» **THE PROBLEM**: Return, word for word, only the lines of the data below that lie between the line with "1. We can derive" and the line with "2. We have also", those two lines included.

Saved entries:
--- START ---
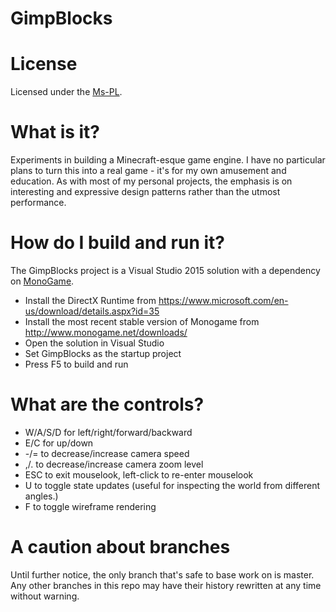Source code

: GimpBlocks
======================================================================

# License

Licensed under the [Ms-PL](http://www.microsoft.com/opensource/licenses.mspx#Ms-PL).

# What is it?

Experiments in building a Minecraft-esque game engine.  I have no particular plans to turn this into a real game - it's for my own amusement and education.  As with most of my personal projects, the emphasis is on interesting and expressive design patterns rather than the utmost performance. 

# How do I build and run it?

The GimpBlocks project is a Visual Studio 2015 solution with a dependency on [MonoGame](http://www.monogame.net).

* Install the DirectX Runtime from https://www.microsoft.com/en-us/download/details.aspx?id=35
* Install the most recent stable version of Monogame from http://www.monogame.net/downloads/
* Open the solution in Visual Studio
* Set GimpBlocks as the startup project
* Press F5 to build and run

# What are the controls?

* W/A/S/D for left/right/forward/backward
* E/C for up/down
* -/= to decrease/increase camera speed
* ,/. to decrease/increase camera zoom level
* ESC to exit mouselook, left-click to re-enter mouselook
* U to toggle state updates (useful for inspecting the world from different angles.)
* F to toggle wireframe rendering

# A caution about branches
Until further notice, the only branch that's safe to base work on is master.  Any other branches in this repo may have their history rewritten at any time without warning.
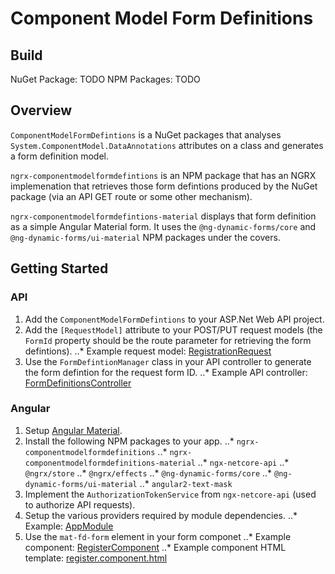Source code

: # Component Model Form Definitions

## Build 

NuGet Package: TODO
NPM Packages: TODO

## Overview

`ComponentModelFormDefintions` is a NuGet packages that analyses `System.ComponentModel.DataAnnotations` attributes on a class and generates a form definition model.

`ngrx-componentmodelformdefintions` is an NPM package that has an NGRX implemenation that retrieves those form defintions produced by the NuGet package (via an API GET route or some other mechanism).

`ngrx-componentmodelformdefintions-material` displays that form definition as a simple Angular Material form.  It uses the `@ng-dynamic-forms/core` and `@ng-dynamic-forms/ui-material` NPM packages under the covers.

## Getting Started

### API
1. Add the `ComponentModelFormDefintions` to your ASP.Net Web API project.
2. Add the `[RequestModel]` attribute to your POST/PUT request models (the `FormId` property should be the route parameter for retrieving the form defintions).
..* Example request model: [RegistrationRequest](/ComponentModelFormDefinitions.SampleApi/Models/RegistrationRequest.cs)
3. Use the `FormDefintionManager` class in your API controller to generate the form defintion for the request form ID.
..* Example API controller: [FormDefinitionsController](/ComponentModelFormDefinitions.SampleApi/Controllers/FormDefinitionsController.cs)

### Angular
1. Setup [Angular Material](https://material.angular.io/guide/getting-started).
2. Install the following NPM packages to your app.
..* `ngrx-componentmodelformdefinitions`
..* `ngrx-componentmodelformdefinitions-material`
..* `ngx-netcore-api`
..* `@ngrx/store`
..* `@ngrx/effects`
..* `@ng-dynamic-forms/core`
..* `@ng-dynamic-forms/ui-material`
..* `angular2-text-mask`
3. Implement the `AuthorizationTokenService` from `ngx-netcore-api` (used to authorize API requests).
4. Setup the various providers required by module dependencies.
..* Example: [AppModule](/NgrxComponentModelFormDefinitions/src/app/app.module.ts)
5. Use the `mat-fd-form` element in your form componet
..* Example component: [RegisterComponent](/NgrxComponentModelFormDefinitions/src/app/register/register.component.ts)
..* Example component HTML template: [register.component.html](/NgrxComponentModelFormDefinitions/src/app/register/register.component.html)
--- END ---
--- START ---
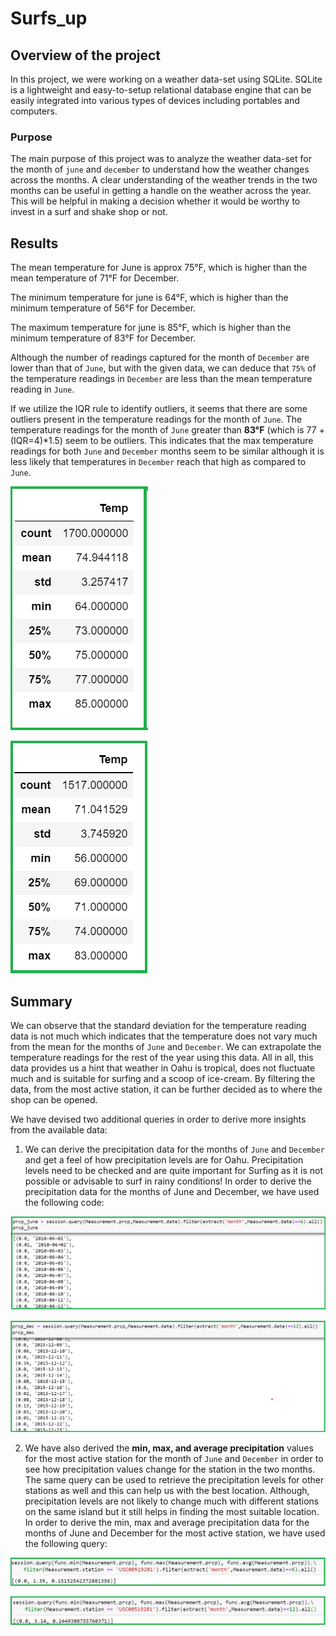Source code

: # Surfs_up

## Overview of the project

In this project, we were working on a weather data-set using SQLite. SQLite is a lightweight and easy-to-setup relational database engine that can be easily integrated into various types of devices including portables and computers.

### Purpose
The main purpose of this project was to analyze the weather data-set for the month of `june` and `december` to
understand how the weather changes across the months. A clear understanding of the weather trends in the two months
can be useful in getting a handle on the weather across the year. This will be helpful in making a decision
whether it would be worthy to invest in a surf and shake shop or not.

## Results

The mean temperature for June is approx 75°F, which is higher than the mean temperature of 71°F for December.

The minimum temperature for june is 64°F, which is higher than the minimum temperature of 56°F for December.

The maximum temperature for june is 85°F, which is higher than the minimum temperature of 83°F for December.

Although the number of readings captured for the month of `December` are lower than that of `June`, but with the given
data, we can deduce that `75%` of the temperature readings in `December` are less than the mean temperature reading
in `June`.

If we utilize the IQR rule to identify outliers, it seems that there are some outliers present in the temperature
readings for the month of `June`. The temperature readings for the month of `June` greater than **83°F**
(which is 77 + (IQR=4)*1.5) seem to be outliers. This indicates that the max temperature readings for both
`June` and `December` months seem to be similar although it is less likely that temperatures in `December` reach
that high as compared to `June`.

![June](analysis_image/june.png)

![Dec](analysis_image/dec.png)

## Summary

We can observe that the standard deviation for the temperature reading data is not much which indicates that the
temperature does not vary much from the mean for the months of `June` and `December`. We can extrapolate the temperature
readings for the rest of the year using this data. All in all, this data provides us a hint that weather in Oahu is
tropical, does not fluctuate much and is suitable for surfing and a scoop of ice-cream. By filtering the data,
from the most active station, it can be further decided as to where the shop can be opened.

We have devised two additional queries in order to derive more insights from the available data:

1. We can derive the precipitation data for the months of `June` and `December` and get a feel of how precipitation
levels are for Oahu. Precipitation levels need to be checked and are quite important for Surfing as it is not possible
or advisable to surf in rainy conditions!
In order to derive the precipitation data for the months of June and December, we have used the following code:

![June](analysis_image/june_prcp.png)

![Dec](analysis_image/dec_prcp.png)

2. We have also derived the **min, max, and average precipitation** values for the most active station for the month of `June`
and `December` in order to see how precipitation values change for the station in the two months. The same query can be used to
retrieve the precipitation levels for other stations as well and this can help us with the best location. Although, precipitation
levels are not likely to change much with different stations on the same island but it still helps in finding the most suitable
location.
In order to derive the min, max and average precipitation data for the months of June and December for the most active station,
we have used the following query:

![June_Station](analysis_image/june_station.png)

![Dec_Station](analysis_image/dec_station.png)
--- END ---
--- START ---
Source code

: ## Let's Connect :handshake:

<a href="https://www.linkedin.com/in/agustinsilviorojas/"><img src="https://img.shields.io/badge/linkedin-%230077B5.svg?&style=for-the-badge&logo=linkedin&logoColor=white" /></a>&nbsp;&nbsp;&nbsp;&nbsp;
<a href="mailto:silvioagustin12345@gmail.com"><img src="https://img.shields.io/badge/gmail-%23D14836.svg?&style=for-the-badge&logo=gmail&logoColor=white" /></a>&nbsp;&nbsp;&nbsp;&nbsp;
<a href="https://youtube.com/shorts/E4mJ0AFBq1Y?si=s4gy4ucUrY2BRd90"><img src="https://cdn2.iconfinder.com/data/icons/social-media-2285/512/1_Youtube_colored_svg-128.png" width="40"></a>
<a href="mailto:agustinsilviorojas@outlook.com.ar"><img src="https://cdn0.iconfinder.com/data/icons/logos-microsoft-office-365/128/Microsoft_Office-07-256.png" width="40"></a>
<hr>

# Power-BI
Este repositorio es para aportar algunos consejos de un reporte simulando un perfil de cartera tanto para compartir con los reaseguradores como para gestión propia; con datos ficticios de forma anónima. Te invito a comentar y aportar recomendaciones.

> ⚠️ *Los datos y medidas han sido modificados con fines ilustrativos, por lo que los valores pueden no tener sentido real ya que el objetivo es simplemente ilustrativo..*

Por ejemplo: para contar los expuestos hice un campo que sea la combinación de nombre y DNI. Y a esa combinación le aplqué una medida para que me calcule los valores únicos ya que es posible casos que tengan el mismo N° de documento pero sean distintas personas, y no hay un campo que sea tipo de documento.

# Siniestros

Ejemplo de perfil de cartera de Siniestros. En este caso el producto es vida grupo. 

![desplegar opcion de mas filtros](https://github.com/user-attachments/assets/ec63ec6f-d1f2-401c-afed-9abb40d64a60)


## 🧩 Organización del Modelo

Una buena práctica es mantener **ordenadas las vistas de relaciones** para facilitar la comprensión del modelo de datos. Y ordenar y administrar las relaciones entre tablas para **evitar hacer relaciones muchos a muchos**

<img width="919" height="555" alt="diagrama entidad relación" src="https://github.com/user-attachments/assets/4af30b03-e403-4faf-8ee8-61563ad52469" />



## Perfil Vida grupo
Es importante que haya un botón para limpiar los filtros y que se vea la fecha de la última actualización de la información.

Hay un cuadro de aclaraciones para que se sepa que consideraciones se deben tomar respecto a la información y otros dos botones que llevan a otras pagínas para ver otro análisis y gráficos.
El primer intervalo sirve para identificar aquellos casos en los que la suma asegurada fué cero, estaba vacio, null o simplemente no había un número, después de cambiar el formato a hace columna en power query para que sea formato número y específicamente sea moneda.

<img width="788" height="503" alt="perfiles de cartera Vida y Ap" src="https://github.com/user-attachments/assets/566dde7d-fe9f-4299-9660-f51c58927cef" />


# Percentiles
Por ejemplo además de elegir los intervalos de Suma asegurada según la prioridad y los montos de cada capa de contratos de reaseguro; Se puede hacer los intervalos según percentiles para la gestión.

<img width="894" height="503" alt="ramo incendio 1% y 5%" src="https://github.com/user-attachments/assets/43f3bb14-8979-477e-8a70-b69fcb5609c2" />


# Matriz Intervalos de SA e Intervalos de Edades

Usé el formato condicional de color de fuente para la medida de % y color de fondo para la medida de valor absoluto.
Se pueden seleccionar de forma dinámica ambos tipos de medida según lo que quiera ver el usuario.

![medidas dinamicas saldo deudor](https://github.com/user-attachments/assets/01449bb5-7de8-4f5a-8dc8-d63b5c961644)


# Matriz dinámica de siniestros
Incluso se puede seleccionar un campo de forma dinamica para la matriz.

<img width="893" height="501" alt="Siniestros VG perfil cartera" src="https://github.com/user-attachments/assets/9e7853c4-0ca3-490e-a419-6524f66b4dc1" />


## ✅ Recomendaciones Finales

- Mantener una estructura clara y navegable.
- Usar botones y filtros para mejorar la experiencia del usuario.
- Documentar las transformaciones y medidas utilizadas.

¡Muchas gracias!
--- END ---
» **EXERCISE OUTPUT**:
1. We can derive the precipitation data for the months of `June` and `December` and get a feel of how precipitation
levels are for Oahu. Precipitation levels need to be checked and are quite important for Surfing as it is not possible
or advisable to surf in rainy conditions!
In order to derive the precipitation data for the months of June and December, we have used the following code:

![June](analysis_image/june_prcp.png)

![Dec](analysis_image/dec_prcp.png)

2. We have also derived the **min, max, and average precipitation** values for the most active station for the month of `June`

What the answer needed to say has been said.